Lessig’s right: the really significant thing about the internet is that it’s an enabler of “permissionless innovation”. And this is no accident: it’s a consequence of the way the network was designed. Way back in the 1970s, when Vint Cerf and Bob Kahn were pondering the problem of how to create the internet, they came up with two basic principles: there should be no central ownership or control; and the network should be indifferent to the uses to which it was put. If you had an idea and it could be realised by shipping data across the internet, then the network would do it for you, no questions asked.Because software is pure “thought stuff” all you need is imagination and programming talent. And you don’t need much money, which explains why many of the dominant internet enterprises did not require major investment at the beginning. Tim Berners-Lee launched the web with no funding. Jeff Bezos started Amazon with his savings. Pierre Omidyar did the same with eBay. Shawn Fanning was penniless when he launched Napster, the orginal file-sharing service. Zuckerberg launched Facebook with $1,000 – borrowed from friend Eduardo Saverin.
Facebook is just the latest demonstration of how permissionless innovation is embedded in the internet. For the network, disruption is – as programmers say – “a feature, not a bug”: it’s what the network was designed to do. That’s why established industries and authority structures fear it so much. And it’s why we need to make sure that they don’t wreck it with clueless regulation.

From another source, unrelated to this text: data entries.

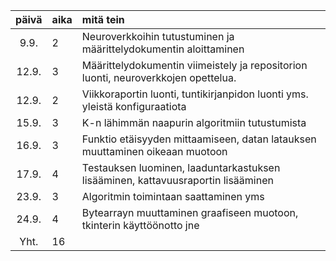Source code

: | päivä | aika | mitä tein                                                                          |
| :---: | :--- | :--------------------------------------------------------------------------------- |
| 9.9.  | 2    | Neuroverkkoihin tutustuminen ja määrittelydokumentin aloittaminen                  |
| 12.9. | 3    | Määrittelydokumentin viimeistely ja repositorion luonti, neuroverkkojen opettelua. |
| 12.9. | 2    | Viikkoraportin luonti, tuntikirjanpidon luonti yms. yleistä konfiguraatiota        |
| 15.9. | 3    | K-n lähimmän naapurin algoritmiin tutustumista                                     |
| 16.9. | 3    | Funktio etäisyyden mittaamiseen, datan latauksen muuttaminen oikeaan muotoon       |
| 17.9. | 4    | Testauksen luominen, laaduntarkastuksen lisääminen, kattavuusraportin lisääminen   |
| 23.9. | 3    | Algoritmin toimintaan saattaminen yms                                              |
| 24.9. | 4    | Bytearrayn muuttaminen graafiseen muotoon, tkinterin käyttöönotto jne              |
| Yht.  | 16   |                                                                                    |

Real hero of the Facebook story isn’t Zuckerberg, it’s the internet | Technology | The Observer. Yes, let’s avoid the “clueless regulation” by all means. But now, what do we do about people like Zuckerberg who, having profited from the freedom of the internet, are now trying to wall off their users’ content and creative an alternative internet that they control? If Mark Zuckerberg gets his way, there won’t be any more Mark Zuckerbergs.